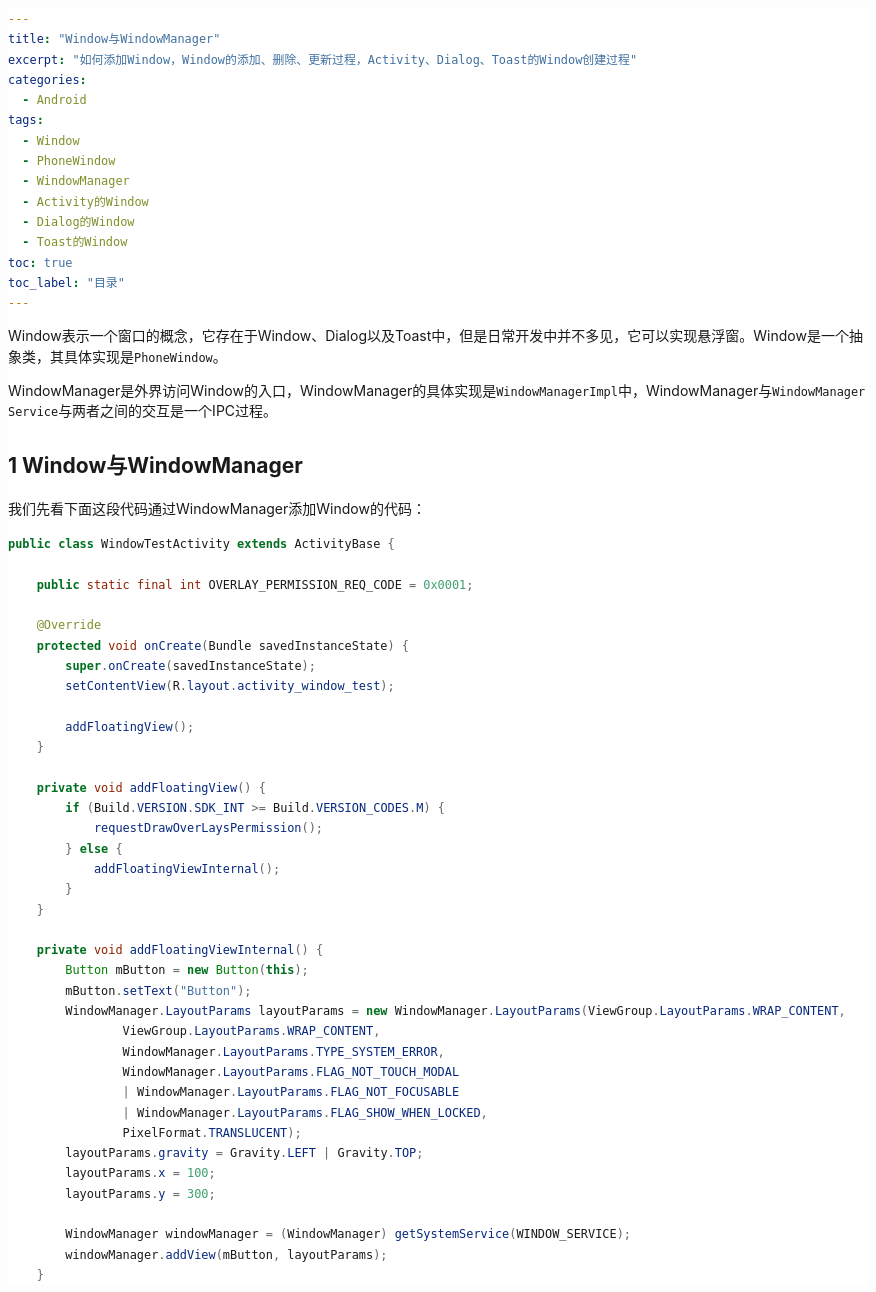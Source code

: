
 ```yaml
---
title: "Window与WindowManager"
excerpt: "如何添加Window，Window的添加、删除、更新过程，Activity、Dialog、Toast的Window创建过程"
categories:
  - Android
tags:
  - Window
  - PhoneWindow
  - WindowManager
  - Activity的Window
  - Dialog的Window
  - Toast的Window
toc: true
toc_label: "目录"
---
```


Window表示一个窗口的概念，它存在于Window、Dialog以及Toast中，但是日常开发中并不多见，它可以实现悬浮窗。Window是一个抽象类，其具体实现是`PhoneWindow`。

WindowManager是外界访问Window的入口，WindowManager的具体实现是`WindowManagerImpl`中，WindowManager与`WindowManagerService`与两者之间的交互是一个IPC过程。

## 1 Window与WindowManager
我们先看下面这段代码通过WindowManager添加Window的代码：
```java
public class WindowTestActivity extends ActivityBase {

    public static final int OVERLAY_PERMISSION_REQ_CODE = 0x0001;

    @Override
    protected void onCreate(Bundle savedInstanceState) {
        super.onCreate(savedInstanceState);
        setContentView(R.layout.activity_window_test);

        addFloatingView();
    }

    private void addFloatingView() {
        if (Build.VERSION.SDK_INT >= Build.VERSION_CODES.M) {
            requestDrawOverLaysPermission();
        } else {
            addFloatingViewInternal();
        }
    }

    private void addFloatingViewInternal() {
        Button mButton = new Button(this);
        mButton.setText("Button");
        WindowManager.LayoutParams layoutParams = new WindowManager.LayoutParams(ViewGroup.LayoutParams.WRAP_CONTENT,
                ViewGroup.LayoutParams.WRAP_CONTENT,
                WindowManager.LayoutParams.TYPE_SYSTEM_ERROR,
                WindowManager.LayoutParams.FLAG_NOT_TOUCH_MODAL
                | WindowManager.LayoutParams.FLAG_NOT_FOCUSABLE
                | WindowManager.LayoutParams.FLAG_SHOW_WHEN_LOCKED,
                PixelFormat.TRANSLUCENT);
        layoutParams.gravity = Gravity.LEFT | Gravity.TOP;
        layoutParams.x = 100;
        layoutParams.y = 300;

        WindowManager windowManager = (WindowManager) getSystemService(WINDOW_SERVICE);
        windowManager.addView(mButton, layoutParams);
    }
```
********
ABOUT THIS TASK: Leave the images aside and transcribe all entries exactly.

SOLUTION TO THIS EXERCISE:
Source code

:
 ```yaml
---
title: "Window与WindowManager"
excerpt: "如何添加Window，Window的添加、删除、更新过程，Activity、Dialog、Toast的Window创建过程"
categories:
  - Android
tags:
  - Window
  - PhoneWindow
  - WindowManager
  - Activity的Window
  - Dialog的Window
  - Toast的Window
toc: true
toc_label: "目录"
---
```


Window表示一个窗口的概念，它存在于Window、Dialog以及Toast中，但是日常开发中并不多见，它可以实现悬浮窗。Window是一个抽象类，其具体实现是`PhoneWindow`。

WindowManager是外界访问Window的入口，WindowManager的具体实现是`WindowManagerImpl`中，WindowManager与`WindowManagerService`与两者之间的交互是一个IPC过程。

## 1 Window与WindowManager
我们先看下面这段代码通过WindowManager添加Window的代码：
```java
public class WindowTestActivity extends ActivityBase {

    public static final int OVERLAY_PERMISSION_REQ_CODE = 0x0001;

    @Override
    protected void onCreate(Bundle savedInstanceState) {
        super.onCreate(savedInstanceState);
        setContentView(R.layout.activity_window_test);

        addFloatingView();
    }

    private void addFloatingView() {
        if (Build.VERSION.SDK_INT >= Build.VERSION_CODES.M) {
            requestDrawOverLaysPermission();
        } else {
            addFloatingViewInternal();
        }
    }

    private void addFloatingViewInternal() {
        Button mButton = new Button(this);
        mButton.setText("Button");
        WindowManager.LayoutParams layoutParams = new WindowManager.LayoutParams(ViewGroup.LayoutParams.WRAP_CONTENT,
                ViewGroup.LayoutParams.WRAP_CONTENT,
                WindowManager.LayoutParams.TYPE_SYSTEM_ERROR,
                WindowManager.LayoutParams.FLAG_NOT_TOUCH_MODAL
                | WindowManager.LayoutParams.FLAG_NOT_FOCUSABLE
                | WindowManager.LayoutParams.FLAG_SHOW_WHEN_LOCKED,
                PixelFormat.TRANSLUCENT);
        layoutParams.gravity = Gravity.LEFT | Gravity.TOP;
        layoutParams.x = 100;
        layoutParams.y = 300;

        WindowManager windowManager = (WindowManager) getSystemService(WINDOW_SERVICE);
        windowManager.addView(mButton, layoutParams);
    }
```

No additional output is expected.